From 1999 onward, a review committee has convened to establish scientifically based quota and management advice. In turn, the Delaware Bay Shellfish Council establishes strategies in concert with the DEP. The way Ashton-Alcox sees it, it’s all about playing the long game, and success can be seen via a key metric: catch per unit. It’s now taking fisheries less time to catch their quotas, with particular improvement seen over the last three years. In part, that’s because populations overall are on the rise. Additionally, where fisheries may have taken up to 10% of market-size oysters in the past, it’s now less than half that number.
Deep-Water Initiative Shows Promise
Rutgers also has an eye on the growing structured aquaculture sector. Small but mighty, many see it as the frontier for innovation. In a position created through National Oceanic and Atmospheric Administration Sea Grant funding, Lisa Calvo, a Haskin-based aquacultural extension program coordinator, advances solutions at the intersection of science, policy and industry. “Working with key oyster researchers at Haskin and elsewhere, I think about how to help everyone do better at what they do in a more sustainable, more environmentally responsible way.” Year to year, the issues at hand vary, from population health to intertidal dynamics. An oyster farmer herself, however, she knows how much good science matters.
In particular, Calvo sees great potential in a new project comparing intertidal rack-and-bag operations to deep-water cages. “There are something like 30,000 acres of shellfish leases in deeper water in the bay,” Calvo says. “These areas were historically used by traditional watermen who would harvest smaller seed oysters from the natural seedbeds, and then plant them.” When disease arrived, the grounds were abandoned.

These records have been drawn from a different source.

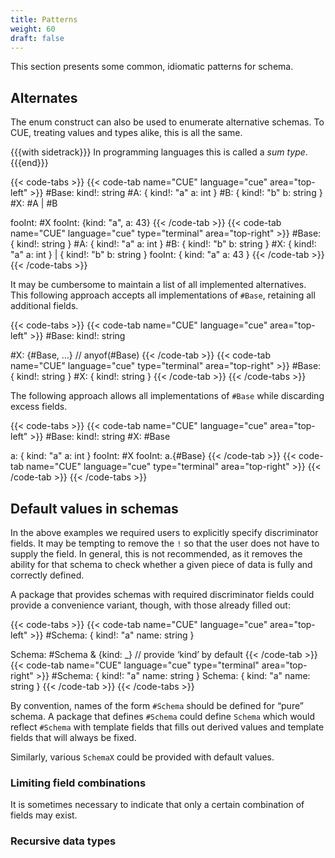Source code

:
 ```yaml
---
title: Patterns
weight: 60
draft: false
---
```



This section presents some common, idiomatic patterns for schema.

## Alternates

The enum construct can also be used to enumerate alternative schemas.
To CUE, treating values and types alike, this is all the same.

{{{with sidetrack}}}
In programming languages this is called a *sum type*.
{{{end}}}


{{< code-tabs >}}
{{< code-tab name="CUE" language="cue"  area="top-left" >}}
#Base: kind!: string
#A: {
	kind!: "a"
	a:     int
}
#B: {
	kind!: "b"
	b:     string
}
#X: #A | #B

fooInt: #X
fooInt: {kind: "a", a: 43}
{{< /code-tab >}}
{{< code-tab name="CUE" language="cue" type="terminal" area="top-right" >}}
#Base: {
    kind!: string
}
#A: {
    kind!: "a"
    a:     int
}
#B: {
    kind!: "b"
    b:     string
}
#X: {
    kind!: "a"
    a:     int
} | {
    kind!: "b"
    b:     string
}
fooInt: {
    kind: "a"
    a:    43
}
{{< /code-tab >}}
{{< /code-tabs >}}

It may be cumbersome to maintain a list of all implemented alternatives.
This following approach accepts all implementations of `#Base`, retaining
all additional fields.

{{< code-tabs >}}
{{< code-tab name="CUE" language="cue"  area="top-left" >}}
#Base: kind!: string

#X: {#Base, ...} // anyof(#Base)
{{< /code-tab >}}
{{< code-tab name="CUE" language="cue" type="terminal" area="top-right" >}}
#Base: {
    kind!: string
}
#X: {
    kind!: string
}
{{< /code-tab >}}
{{< /code-tabs >}}

The following approach allows all implementations of `#Base` while discarding excess fields.

{{< code-tabs >}}
{{< code-tab name="CUE" language="cue"  area="top-left" >}}
#Base: kind!: string
#X: #Base

a: {
    kind: "a"
    a:    int
}
fooInt: #X
fooInt: a.{#Base}
{{< /code-tab >}}
{{< code-tab name="CUE" language="cue" type="terminal" area="top-right" >}}
{{< /code-tab >}}
{{< /code-tabs >}}

## Default values in schemas

In the above examples we required users to explicitly specify discriminator fields.
It may be tempting to remove the `!` so that the user does not have to supply the field.
In general, this is not recommended, as it removes the ability for that schema to check whether a given piece of data is fully and correctly defined.

A package that provides schemas with required discriminator fields could provide a convenience variant, though, with those already filled out:

{{< code-tabs >}}
{{< code-tab name="CUE" language="cue"  area="top-left" >}}
#Schema: {
	kind!: "a"
	name:  string
}

Schema: #Schema & {kind: _} // provide ‘kind’ by default
{{< /code-tab >}}
{{< code-tab name="CUE" language="cue" type="terminal" area="top-right" >}}
#Schema: {
    kind!: "a"
    name:  string
}
Schema: {
    kind: "a"
    name: string
}
{{< /code-tab >}}
{{< /code-tabs >}}

By convention, names of the form `#Schema` should be defined for “pure” schema.
A package that defines `#Schema` could define `Schema` which would reflect `#Schema` with template fields that fills out derived values and template fields that will always be fixed.

Similarly, various `SchemaX` could be provided with default values.

### Limiting field combinations

It is sometimes necessary to indicate that only a certain combination of fields may exist.

### Recursive data types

Atlantic Cape Fisheries will be the first to bring a deep-water Delaware Bay oyster to market this summer, with its new Elder Point variety. “It’s a really high-energy, strong-tide, rough-water kind of place,” explains farm manager Brian Harman. “Because it’s so rough, we had to develop our own type of gear that would stand up to that.” The oysters are grown in huge cages, 6- by 6- by 3-foot steel, and the team uses a 70-foot boat to go out and tend the cages. The team, known for its Cape May Salts brand, has been working on the initiative for close to two years.
“We’re growing on these traditional leases out in the bay that used to be dredged for wild oysters,” Harman says. Populations in those particular areas have declined as oyster fisheries started to direct harvest farther up the bay. But the waters remain viable for structured aquaculture.
“If this proves to be economical, it could hugely increase production in the bay,” Calvo says. While that would require significant infrastructure, and likely be most viable only for large operations or commercial fisheries such as Atlantic Cape Fisheries, it’s one more way that Rutgers research is framing the future of oyster farming.